On the field, Wisdom continued to see soccer grow in the province. When he arrived in Canada there weren’t any youth soccer programs outside of school, only men’s leagues.
Wisdom said he felt organized youth soccer was a necessary feeder system and started up a two-team league in Saint John with 30 boys.
It seemed stupid that outside of schools, there was no soccer. But nobody wanted to organize it I suppose. So I formed a committee. When you don’t know what to do, you form a committee, right?- Derek Wisdom
The following year, more than 1,000 boys registered in the Saint John area alone.
“It was waiting to start,” Wisdom recalls.
“It seemed stupid that outside of schools, there was no soccer. But nobody wanted to organize it, I suppose. So I formed a committee. When you don’t know what to do, you form a committee, right?”
Today there are more registered soccer players in Canada than hockey players, something Wisdom never imagined would happen in a hockey-crazy country.
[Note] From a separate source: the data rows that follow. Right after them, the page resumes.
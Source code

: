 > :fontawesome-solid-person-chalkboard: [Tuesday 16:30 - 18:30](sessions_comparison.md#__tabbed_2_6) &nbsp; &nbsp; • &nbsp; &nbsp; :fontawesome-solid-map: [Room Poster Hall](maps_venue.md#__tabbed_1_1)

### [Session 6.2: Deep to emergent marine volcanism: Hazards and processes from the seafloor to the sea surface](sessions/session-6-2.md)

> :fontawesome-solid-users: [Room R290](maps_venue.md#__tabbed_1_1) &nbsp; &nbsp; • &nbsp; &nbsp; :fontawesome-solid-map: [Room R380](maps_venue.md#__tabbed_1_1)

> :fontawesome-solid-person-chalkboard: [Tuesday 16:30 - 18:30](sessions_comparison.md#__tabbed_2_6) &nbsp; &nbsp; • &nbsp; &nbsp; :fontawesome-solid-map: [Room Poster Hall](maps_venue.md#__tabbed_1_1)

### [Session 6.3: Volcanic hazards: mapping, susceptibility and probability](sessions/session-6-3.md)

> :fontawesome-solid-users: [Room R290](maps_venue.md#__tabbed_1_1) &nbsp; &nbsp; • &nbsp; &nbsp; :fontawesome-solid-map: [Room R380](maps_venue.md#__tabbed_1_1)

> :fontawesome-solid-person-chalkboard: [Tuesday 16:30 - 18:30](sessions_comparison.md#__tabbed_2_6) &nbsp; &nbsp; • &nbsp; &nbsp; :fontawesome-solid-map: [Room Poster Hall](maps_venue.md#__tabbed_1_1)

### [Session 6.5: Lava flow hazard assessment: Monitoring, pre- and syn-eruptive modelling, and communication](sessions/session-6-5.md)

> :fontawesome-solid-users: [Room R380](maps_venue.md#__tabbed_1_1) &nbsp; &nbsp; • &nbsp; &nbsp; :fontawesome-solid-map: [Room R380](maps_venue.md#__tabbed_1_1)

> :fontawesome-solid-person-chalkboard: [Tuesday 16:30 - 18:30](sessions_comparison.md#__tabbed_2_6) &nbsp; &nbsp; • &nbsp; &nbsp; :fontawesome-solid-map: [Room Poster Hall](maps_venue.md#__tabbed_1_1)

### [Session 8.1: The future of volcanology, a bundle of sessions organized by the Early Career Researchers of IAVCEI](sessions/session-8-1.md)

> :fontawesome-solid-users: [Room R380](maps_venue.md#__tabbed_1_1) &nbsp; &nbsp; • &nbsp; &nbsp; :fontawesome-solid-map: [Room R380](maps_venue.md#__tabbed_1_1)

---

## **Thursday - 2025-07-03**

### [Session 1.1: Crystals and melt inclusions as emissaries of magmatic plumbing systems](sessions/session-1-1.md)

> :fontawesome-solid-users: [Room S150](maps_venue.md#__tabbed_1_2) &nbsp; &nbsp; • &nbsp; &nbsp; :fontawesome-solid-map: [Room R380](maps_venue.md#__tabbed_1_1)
“Soccer is so easy. All you need is a ball and a piece of ground,” he said.
“You don’t need goalposts. I used to play when we put coats down for goals and we played on slag heaps. The Welsh coal mines used to dump slag on the side of the mountains. Sometimes grass would grow and we’d play on that. If you got a cut, it would go blue from the coal on the ground. But it was great.
Even the senior soccer league was a far cry from what he was accustomed to in Wales and Australia.
Back home, he’d travel no more than 16 kilometres. But in New Brunswick, a return trip to Dalhousie from Saint John for a match was normal.
While soccer was eventually his calling, it wasn’t his first choice. His first choice was rugby but after one match where he didn’t touch the ball, that was it. Besides, soccer ran in the Wisdom family.
“My father was a soccer fanatic and quite a good player in his time,” Wisdom said.
"He played against the Germans in World War I on Christmas. They stopped shooting and they had an impromptu soccer game. He talked about that for a while. In no man’s land, they played for 30 minutes, shook hands and then the next day they were shooting each other again. Amazing."
Wisdom credited for growth in numbers of referees
Among his many positions around the Canadian soccer sphere was executive director of Soccer New Brunswick – and twice its president. He was also Canada’s referee-in-chief in the 1980s.
“There was a period of time where the number went from 4,000 to 10,000 players registered and we had 440 referees in this province,” Thompson said.
“And for a small province, that was all through Derek’s dedication.”
As referee-in-chief, Wisdom attended the 1986 FIFA World Cup in Mexico – the first and only time Canada has ever qualified for soccer’s grand stage – and represented Canada at a soccer conference in the United States where he met Brazilian soccer legend Pelé, who thanked him for the great quality of Canadian referees.
In 2012, he was also honoured with the Queen Elizabeth II Diamond Jubilee Medal – though he’s not sure if it’s for his contributions to soccer or for his career as an educator – but he says none of his awards would be possible without the great help he had from his friends and colleagues.
“One person can’t do it, I have lots of friends,” Wisdom said.
“I like to laugh, right. So I’d go to many committee meetings, get everyone laughing and then you don’t have many arguments. You tell a few jokes that they’ve heard before but they laugh politely anyway.
“If it’s not fun, what’s the point in doing it? Soccer should be fun. Playing soccer should be fun. There’s a book by Joe Mercer called Soccer with a Smile. So why not?”